Imagine There’s No Crypto. It’s Too Easy If You Try

Imagine There’s No Crypto. It’s Too Easy If You Try

Crypto is seemingly everywhere in 2022. The total market cap of all cryptocurrencies is still above $2 trillion despite some recent losses. In 2021, people spent more than $44 billion on non-fungible tokens, or virtual ownership rights on digital objects — an amount that approached the total size of global art and antique sales in 2020. The notion of “Web 3.0” has firmly attached itself to crypto in the past year or so.

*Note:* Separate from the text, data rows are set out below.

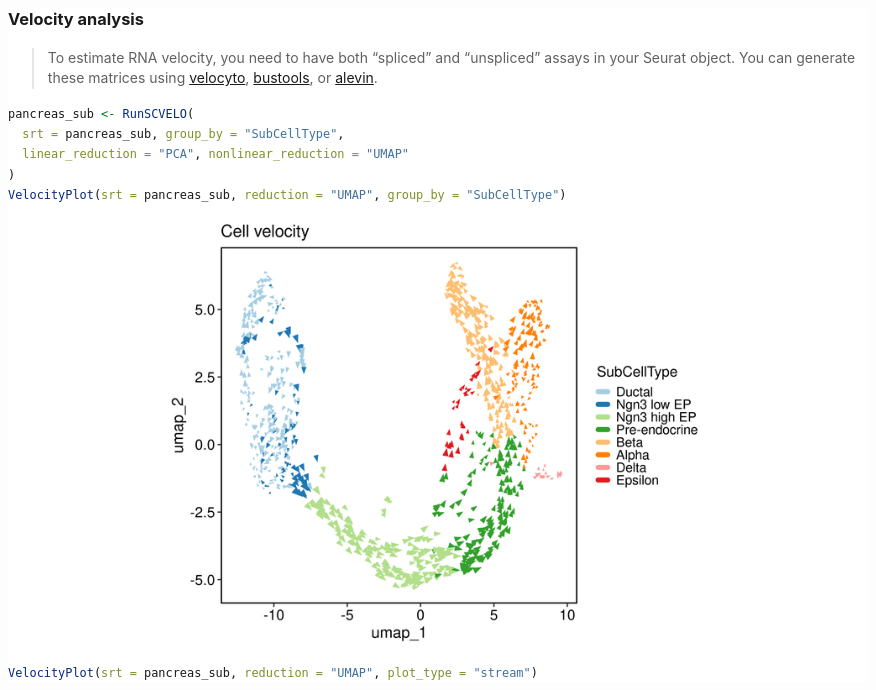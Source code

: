 ### Velocity analysis

> To estimate RNA velocity, you need to have both “spliced” and
> “unspliced” assays in your Seurat object. You can generate these
> matrices using [velocyto](http://velocyto.org/velocyto.py/index.html),
> [bustools](https://bustools.github.io/BUS_notebooks_R/velocity.html),
> or
> [alevin](https://combine-lab.github.io/alevin-fry-tutorials/2021/alevin-fry-velocity/).

``` r
pancreas_sub <- RunSCVELO(
  srt = pancreas_sub, group_by = "SubCellType",
  linear_reduction = "PCA", nonlinear_reduction = "UMAP"
)
VelocityPlot(srt = pancreas_sub, reduction = "UMAP", group_by = "SubCellType")
```

<img src="man/figures/RunSCVELO-1.png" width="100%" style="display: block; margin: auto;" />

``` r
VelocityPlot(srt = pancreas_sub, reduction = "UMAP", plot_type = "stream")
```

And yet, 13 years after the first Bitcoin was mined, I can’t help thinking that not much would change for the vast majority of us if we woke up one morning and found that the entire crypto phenomenon had disappeared forever.

Imagine the web — still Web 1.0 at that point, when Facebook was still called The Facebook — disappearing in 2004, 13 years after Tim Berners-Lee released his World Wide Web browser to the wider public. Even then, before YouTube (2005) and Netflix streaming (2007), no more internet would have been a major shock, a huge loss: No more Google? No Wikipedia? No Skype?

No more crypto in 2022, though? Meh, unless you’re one of the millennial millionaires with more than 50% of their assets in cryptocurrencies.